- [About this exercise]:
All that is wanted is the exact text of each line from the one with "new. *—Albert Einstein*" to the close of the listing, ends included.
○ ○ ○
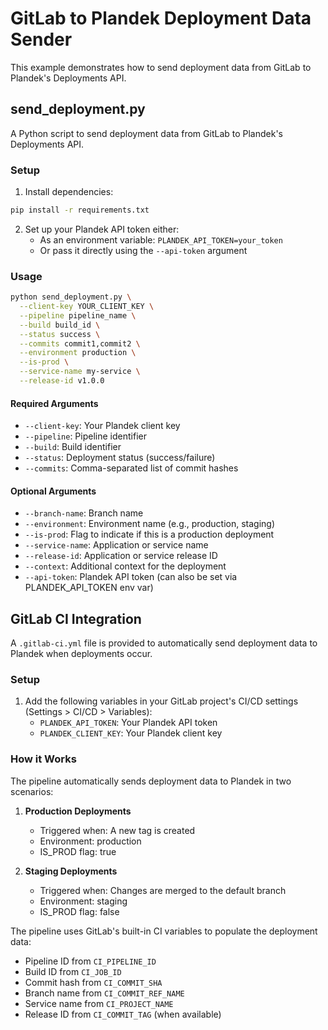 # GitLab to Plandek Deployment Data Sender

This example demonstrates how to send deployment data from GitLab to Plandek's Deployments API.

## send_deployment.py

A Python script to send deployment data from GitLab to Plandek's Deployments API.

### Setup

1. Install dependencies:
```bash
pip install -r requirements.txt
```

2. Set up your Plandek API token either:
   - As an environment variable: `PLANDEK_API_TOKEN=your_token`
   - Or pass it directly using the `--api-token` argument

### Usage

```bash
python send_deployment.py \
  --client-key YOUR_CLIENT_KEY \
  --pipeline pipeline_name \
  --build build_id \
  --status success \
  --commits commit1,commit2 \
  --environment production \
  --is-prod \
  --service-name my-service \
  --release-id v1.0.0
```

#### Required Arguments
- `--client-key`: Your Plandek client key
- `--pipeline`: Pipeline identifier
- `--build`: Build identifier
- `--status`: Deployment status (success/failure)
- `--commits`: Comma-separated list of commit hashes

#### Optional Arguments
- `--branch-name`: Branch name
- `--environment`: Environment name (e.g., production, staging)
- `--is-prod`: Flag to indicate if this is a production deployment
- `--service-name`: Application or service name
- `--release-id`: Application or service release ID
- `--context`: Additional context for the deployment
- `--api-token`: Plandek API token (can also be set via PLANDEK_API_TOKEN env var)

## GitLab CI Integration

A `.gitlab-ci.yml` file is provided to automatically send deployment data to Plandek when deployments occur.

### Setup

1. Add the following variables in your GitLab project's CI/CD settings (Settings > CI/CD > Variables):
   - `PLANDEK_API_TOKEN`: Your Plandek API token
   - `PLANDEK_CLIENT_KEY`: Your Plandek client key

### How it Works

The pipeline automatically sends deployment data to Plandek in two scenarios:

1. **Production Deployments**
   - Triggered when: A new tag is created
   - Environment: production
   - IS_PROD flag: true

2. **Staging Deployments**
   - Triggered when: Changes are merged to the default branch
   - Environment: staging
   - IS_PROD flag: false

The pipeline uses GitLab's built-in CI variables to populate the deployment data:
- Pipeline ID from `CI_PIPELINE_ID`
- Build ID from `CI_JOB_ID`
- Commit hash from `CI_COMMIT_SHA`
- Branch name from `CI_COMMIT_REF_NAME`
- Service name from `CI_PROJECT_NAME`
- Release ID from `CI_COMMIT_TAG` (when available)
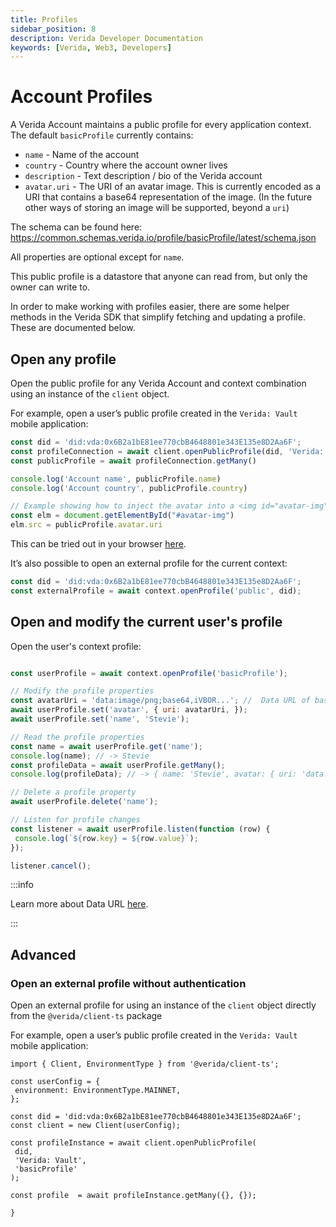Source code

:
 ```yaml
---
title: Profiles
sidebar_position: 8
description: Verida Developer Documentation
keywords: [Verida, Web3, Developers]
---
```


# Account Profiles

A Verida Account maintains a public profile for every application context. The default `basicProfile` currently contains:

- `name` - Name of the account
- `country` - Country where the account owner lives
- `description` - Text description / bio of the Verida account
- `avatar.uri` - The URI of an avatar image. This is currently encoded as a URI that contains a base64 representation of the image. (In the future other ways of storing an image will be supported, beyond a `uri`)

The schema can be found here: <https://common.schemas.verida.io/profile/basicProfile/latest/schema.json>

All properties are optional except for `name`.

This public profile is a datastore that anyone can read from, but only the owner can write to.

In order to make working with profiles easier, there are some helper methods in the Verida SDK that simplify fetching and updating a profile. These are documented below.

## Open any profile

Open the public profile for any Verida Account and context combination using an instance of the `client` object.

For example, open a user’s public profile created in the `Verida: Vault` mobile application:

```ts
const did = 'did:vda:0x6B2a1bE81ee770cbB4648801e343E135e8D2Aa6F';
const profileConnection = await client.openPublicProfile(did, 'Verida: Vault', 'basicProfile');
const publicProfile = await profileConnection.getMany()

console.log('Account name', publicProfile.name)
console.log('Account country', publicProfile.country)

// Example showing how to inject the avatar into a <img id="avatar-img"> tag
const elm = document.getElementById("#avatar-img")
elm.src = publicProfile.avatar.uri
```

This can be tried out in your browser [here](../tutorial/public_profile.mdx).

It’s also possible to open an external profile for the current context:

```ts
const did = 'did:vda:0x6B2a1bE81ee770cbB4648801e343E135e8D2Aa6F';
const externalProfile = await context.openProfile('public', did);
```

## Open and modify the current user's profile

Open the user's context profile:

```jsx

const userProfile = await context.openProfile('basicProfile');

// Modify the profile properties
const avatarUri = 'data:image/png;base64,iVBOR...'; //  Data URL of base64-encoded image
await userProfile.set('avatar', { uri: avatarUri, });
await userProfile.set('name', 'Stevie');

// Read the profile properties
const name = await userProfile.get('name');
console.log(name); // -> Stevie
const profileData = await userProfile.getMany();
console.log(profileData); // -> { name: 'Stevie', avatar: { uri: 'data:image/png;base64,iVBOR...' }, ...}

// Delete a profile property
await userProfile.delete('name'); 

// Listen for profile changes
const listener = await userProfile.listen(function (row) {
 console.log(`${row.key} = ${row.value}`);
});

listener.cancel();
```

:::info

Learn more about Data URL [here](https://developer.mozilla.org/en-US/docs/Web/HTTP/Basics_of_HTTP/Data_URLs).

:::

## Advanced

### Open an external profile without authentication

Open an external profile for using an instance of the `client` object directly from the `@verida/client-ts` package

For example, open a user’s public profile created in the `Verida: Vault` mobile application:

```tsx
import { Client, EnvironmentType } from '@verida/client-ts';

const userConfig = {
 environment: EnvironmentType.MAINNET,
};

const did = 'did:vda:0x6B2a1bE81ee770cbB4648801e343E135e8D2Aa6F';
const client = new Client(userConfig);

const profileInstance = await client.openPublicProfile(
 did,
 'Verida: Vault',
 'basicProfile'
);

const profile  = await profileInstance.getMany({}, {});

}
```
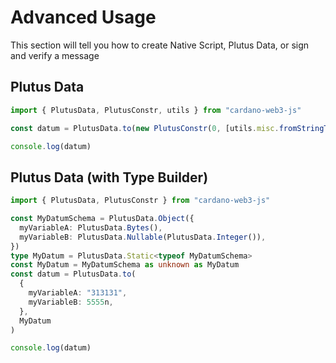 # Advanced Usage

This section will tell you how to create Native Script, Plutus Data, or sign and verify a message

## Plutus Data

```ts
import { PlutusData, PlutusConstr, utils } from "cardano-web3-js"

const datum = PlutusData.to(new PlutusConstr(0, [utils.misc.fromStringToHex("Hello, World!")]))

console.log(datum)
```

## Plutus Data (with Type Builder)

```ts
import { PlutusData, PlutusConstr } from "cardano-web3-js"

const MyDatumSchema = PlutusData.Object({
  myVariableA: PlutusData.Bytes(),
  myVariableB: PlutusData.Nullable(PlutusData.Integer()),
})
type MyDatum = PlutusData.Static<typeof MyDatumSchema>
const MyDatum = MyDatumSchema as unknown as MyDatum
const datum = PlutusData.to(
  {
    myVariableA: "313131",
    myVariableB: 5555n,
  },
  MyDatum
)

console.log(datum)
```

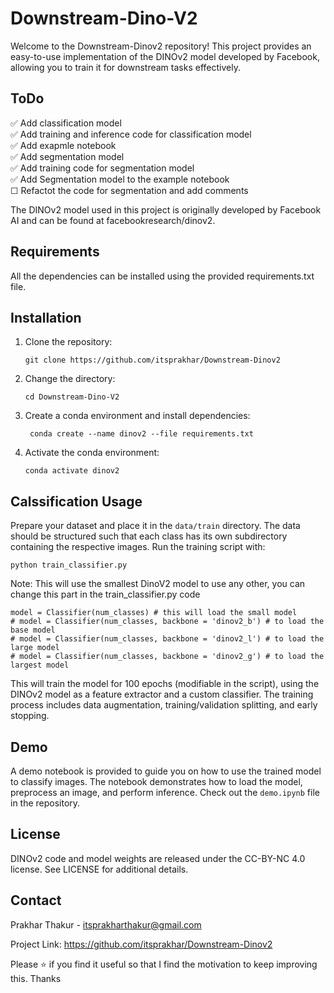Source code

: # Downstream-Dino-V2

Welcome to the Downstream-Dinov2 repository! This project provides an easy-to-use implementation of the DINOv2 model developed by Facebook, allowing you to train it for downstream tasks effectively.

## ToDo
✅ Add classification model <br />
✅ Add training and inference code for classification model <br />
✅ Add exapmle notebook <br />
✅ Add segmentation model <br />
✅ Add training code for segmentation model <br />
✅ Add Segmentation model to the example notebook <br />
☐ Refactot the code for segmentation and add comments <br />

The DINOv2 model used in this project is originally developed by Facebook AI and can be found at facebookresearch/dinov2.

## Requirements

All the dependencies can be installed using the provided requirements.txt file.

## Installation

1. Clone the repository:

   ```
   git clone https://github.com/itsprakhar/Downstream-Dinov2
   ```

2. Change the directory:

   ```
   cd Downstream-Dino-V2
   ```

3. Create a conda environment and install dependencies:

   ```
    conda create --name dinov2 --file requirements.txt
   ```

4. Activate the conda environment:

   ```
   conda activate dinov2
   ```

## Calssification Usage

Prepare your dataset and place it in the `data/train` directory. The data should be structured such that each class has its own subdirectory containing the respective images. Run the training script with:

```
python train_classifier.py
```

Note: This will use the smallest DinoV2 model to use any other, you can change this part in the train_classifier.py code

```
model = Classifier(num_classes) # this will load the small model
# model = Classifier(num_classes, backbone = 'dinov2_b') # to load the base model
# model = Classifier(num_classes, backbone = 'dinov2_l') # to load the large model
# model = Classifier(num_classes, backbone = 'dinov2_g') # to load the largest model
```

This will train the model for 100 epochs (modifiable in the script), using the DINOv2 model as a feature extractor and a custom classifier. The training process includes data augmentation, training/validation splitting, and early stopping.

## Demo

A demo notebook is provided to guide you on how to use the trained model to classify images. The notebook demonstrates how to load the model, preprocess an image, and perform inference. Check out the `demo.ipynb` file in the repository.

## License

DINOv2 code and model weights are released under the CC-BY-NC 4.0 license. See LICENSE for additional details.

## Contact

Prakhar Thakur - itsprakharthakur@gmail.com

Project Link: https://github.com/itsprakhar/Downstream-Dinov2

Please ⭐ if you find it useful so that I find the motivation to keep improving this. Thanks
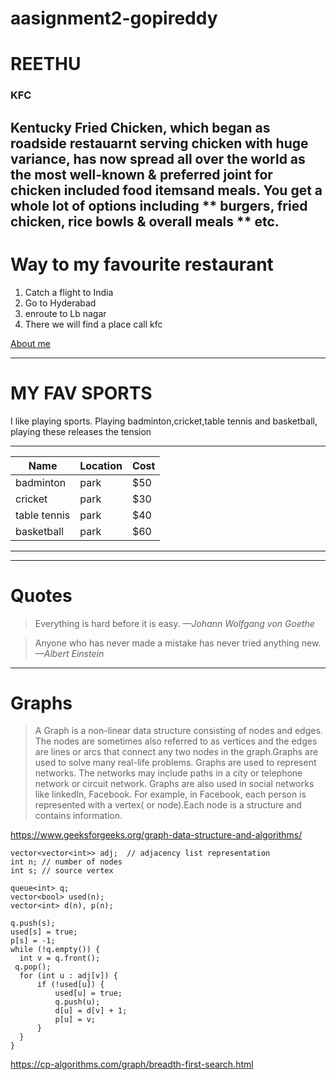 # aasignment2-gopireddy
# REETHU #
### KFC ###
Kentucky Fried Chicken, which began as roadside restauarnt serving chicken with huge variance, has now spread all over the world as the most well-known & preferred joint for chicken included food itemsand meals. You get a whole lot of options including ** burgers, fried chicken, rice bowls & overall meals ** etc.
--------------------------

# Way to my favourite restaurant

1. Catch a flight to India
2. Go to Hyderabad
3. enroute to Lb nagar
4. There we will find a place call kfc

[About me](https://github.com/Reethureddy28/aasignment2-gopireddy/blob/main/AboutMe.md)

---------------------------
# MY FAV SPORTS

I like playing sports.
Playing badminton,cricket,table tennis and basketball,
playing these releases the tension

-----------------------------
|Name        |Location|Cost|
|------------|--------|----|
|badminton   |park    |$50 |
|cricket     | park   |$30 |
|table tennis| park   |$40 |
|basketball  |park    |$60 | 
-----------------------------

-------------------------------------------
# Quotes

>Everything is hard before it is easy. *—Johann Wolfgang von Goethe*

>Anyone who has never made a mistake has never tried anything new. *—Albert Einstein*

---------------------------------------------
# Graphs

>A Graph is a non-linear data structure consisting of nodes and edges. The nodes are sometimes also referred to as vertices and the edges are lines or arcs that connect any two nodes in the graph.Graphs are used to solve many real-life problems. Graphs are used to represent networks. The networks may include paths in a city or telephone network or circuit network. Graphs are also used in social networks like linkedIn, Facebook. For example, in Facebook, each person is represented with a vertex( or node).Each node is a structure and contains information.

<https://www.geeksforgeeks.org/graph-data-structure-and-algorithms/>

 ```
 vector<vector<int>> adj;  // adjacency list representation
 int n; // number of nodes
 int s; // source vertex

 queue<int> q;
 vector<bool> used(n);
 vector<int> d(n), p(n);

 q.push(s);
 used[s] = true;
 p[s] = -1;
 while (!q.empty()) {
   int v = q.front();
  q.pop();
   for (int u : adj[v]) {
       if (!used[u]) {
           used[u] = true;
           q.push(u);
           d[u] = d[v] + 1;
           p[u] = v;
       }
   }
 }
 ```

<https://cp-algorithms.com/graph/breadth-first-search.html>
○ ○ ○
- [Problem solution]:
>Anyone who has never made a mistake has never tried anything new. *—Albert Einstein*

---------------------------------------------
# Graphs

>A Graph is a non-linear data structure consisting of nodes and edges. The nodes are sometimes also referred to as vertices and the edges are lines or arcs that connect any two nodes in the graph.Graphs are used to solve many real-life problems. Graphs are used to represent networks. The networks may include paths in a city or telephone network or circuit network. Graphs are also used in social networks like linkedIn, Facebook. For example, in Facebook, each person is represented with a vertex( or node).Each node is a structure and contains information.

<https://www.geeksforgeeks.org/graph-data-structure-and-algorithms/>

 ```
 vector<vector<int>> adj;  // adjacency list representation
 int n; // number of nodes
 int s; // source vertex

 queue<int> q;
 vector<bool> used(n);
 vector<int> d(n), p(n);

 q.push(s);
 used[s] = true;
 p[s] = -1;
 while (!q.empty()) {
   int v = q.front();
  q.pop();
   for (int u : adj[v]) {
       if (!used[u]) {
           used[u] = true;
           q.push(u);
           d[u] = d[v] + 1;
           p[u] = v;
       }
   }
 }
 ```

<https://cp-algorithms.com/graph/breadth-first-search.html>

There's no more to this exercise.